=== Records supplied ===

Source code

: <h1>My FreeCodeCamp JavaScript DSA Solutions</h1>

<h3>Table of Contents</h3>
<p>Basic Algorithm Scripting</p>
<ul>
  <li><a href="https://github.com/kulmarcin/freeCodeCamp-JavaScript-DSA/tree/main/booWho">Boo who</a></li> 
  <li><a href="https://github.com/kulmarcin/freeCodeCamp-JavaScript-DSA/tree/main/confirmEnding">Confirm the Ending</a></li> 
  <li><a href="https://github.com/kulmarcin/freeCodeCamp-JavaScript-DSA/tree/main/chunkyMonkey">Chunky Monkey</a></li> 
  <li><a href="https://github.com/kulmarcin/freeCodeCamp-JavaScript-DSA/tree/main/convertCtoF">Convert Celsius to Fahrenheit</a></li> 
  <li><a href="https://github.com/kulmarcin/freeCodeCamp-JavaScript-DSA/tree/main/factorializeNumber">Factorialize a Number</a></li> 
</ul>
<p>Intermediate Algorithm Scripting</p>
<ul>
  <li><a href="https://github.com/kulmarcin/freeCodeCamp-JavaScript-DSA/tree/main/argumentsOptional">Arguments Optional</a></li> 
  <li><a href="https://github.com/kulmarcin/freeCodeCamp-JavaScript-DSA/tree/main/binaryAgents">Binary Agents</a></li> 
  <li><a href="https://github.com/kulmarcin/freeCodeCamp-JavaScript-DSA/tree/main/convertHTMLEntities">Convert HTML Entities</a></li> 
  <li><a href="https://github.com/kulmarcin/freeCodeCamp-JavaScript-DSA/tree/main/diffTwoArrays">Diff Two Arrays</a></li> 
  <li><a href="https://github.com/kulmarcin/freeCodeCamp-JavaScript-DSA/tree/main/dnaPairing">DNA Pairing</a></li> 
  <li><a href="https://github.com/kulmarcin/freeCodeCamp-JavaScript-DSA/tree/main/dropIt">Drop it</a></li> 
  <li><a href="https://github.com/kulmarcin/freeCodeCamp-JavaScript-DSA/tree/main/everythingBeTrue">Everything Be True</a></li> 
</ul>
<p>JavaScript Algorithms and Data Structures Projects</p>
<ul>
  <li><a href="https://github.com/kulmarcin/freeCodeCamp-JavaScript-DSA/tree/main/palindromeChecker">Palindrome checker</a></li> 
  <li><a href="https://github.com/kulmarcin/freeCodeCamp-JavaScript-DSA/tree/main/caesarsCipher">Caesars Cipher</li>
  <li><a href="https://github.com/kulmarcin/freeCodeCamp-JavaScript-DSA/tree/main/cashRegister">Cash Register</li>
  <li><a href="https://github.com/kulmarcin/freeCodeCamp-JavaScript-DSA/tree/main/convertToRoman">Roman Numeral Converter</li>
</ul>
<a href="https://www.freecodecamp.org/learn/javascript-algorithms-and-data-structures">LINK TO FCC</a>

===
=== Records supplied ===

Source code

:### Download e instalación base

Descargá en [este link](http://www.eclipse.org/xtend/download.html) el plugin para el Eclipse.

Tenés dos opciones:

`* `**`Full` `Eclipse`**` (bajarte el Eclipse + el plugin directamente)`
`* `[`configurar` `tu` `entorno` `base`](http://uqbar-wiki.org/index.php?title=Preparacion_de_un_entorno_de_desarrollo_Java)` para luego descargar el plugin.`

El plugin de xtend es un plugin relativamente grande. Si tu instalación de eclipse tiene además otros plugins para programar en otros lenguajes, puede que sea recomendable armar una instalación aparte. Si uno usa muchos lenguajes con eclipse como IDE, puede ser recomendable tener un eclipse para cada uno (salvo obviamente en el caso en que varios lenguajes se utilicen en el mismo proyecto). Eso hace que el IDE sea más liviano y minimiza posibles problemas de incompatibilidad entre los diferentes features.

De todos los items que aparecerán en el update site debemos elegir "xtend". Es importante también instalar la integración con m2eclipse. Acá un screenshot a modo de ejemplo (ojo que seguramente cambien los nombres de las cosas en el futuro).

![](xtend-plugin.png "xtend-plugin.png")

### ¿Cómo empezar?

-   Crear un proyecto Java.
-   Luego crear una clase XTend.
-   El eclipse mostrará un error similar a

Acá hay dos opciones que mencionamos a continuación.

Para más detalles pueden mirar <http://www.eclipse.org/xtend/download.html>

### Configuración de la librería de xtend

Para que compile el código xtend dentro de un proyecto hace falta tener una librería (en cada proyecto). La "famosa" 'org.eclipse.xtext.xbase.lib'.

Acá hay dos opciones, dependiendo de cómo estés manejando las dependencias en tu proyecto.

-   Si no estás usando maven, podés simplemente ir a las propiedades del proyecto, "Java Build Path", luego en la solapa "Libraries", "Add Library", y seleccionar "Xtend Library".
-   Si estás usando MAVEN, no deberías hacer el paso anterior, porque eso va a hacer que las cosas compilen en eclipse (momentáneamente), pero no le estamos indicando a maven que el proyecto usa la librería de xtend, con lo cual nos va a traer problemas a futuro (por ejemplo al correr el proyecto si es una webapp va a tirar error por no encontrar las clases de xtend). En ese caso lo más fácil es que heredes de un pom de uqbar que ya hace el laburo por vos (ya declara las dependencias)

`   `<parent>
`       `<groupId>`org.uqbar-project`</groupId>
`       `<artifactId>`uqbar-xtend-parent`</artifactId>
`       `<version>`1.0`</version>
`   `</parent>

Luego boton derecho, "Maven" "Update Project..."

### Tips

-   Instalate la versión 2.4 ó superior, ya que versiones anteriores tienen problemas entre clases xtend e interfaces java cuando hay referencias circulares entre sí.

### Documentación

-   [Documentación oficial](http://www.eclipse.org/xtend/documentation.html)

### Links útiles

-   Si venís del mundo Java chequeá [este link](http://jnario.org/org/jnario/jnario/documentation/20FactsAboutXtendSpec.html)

===

▸ What this task involves
Going through the entries above, tally every line that contains the string "opciones", then state only the total.

▸ Response to this exercise
3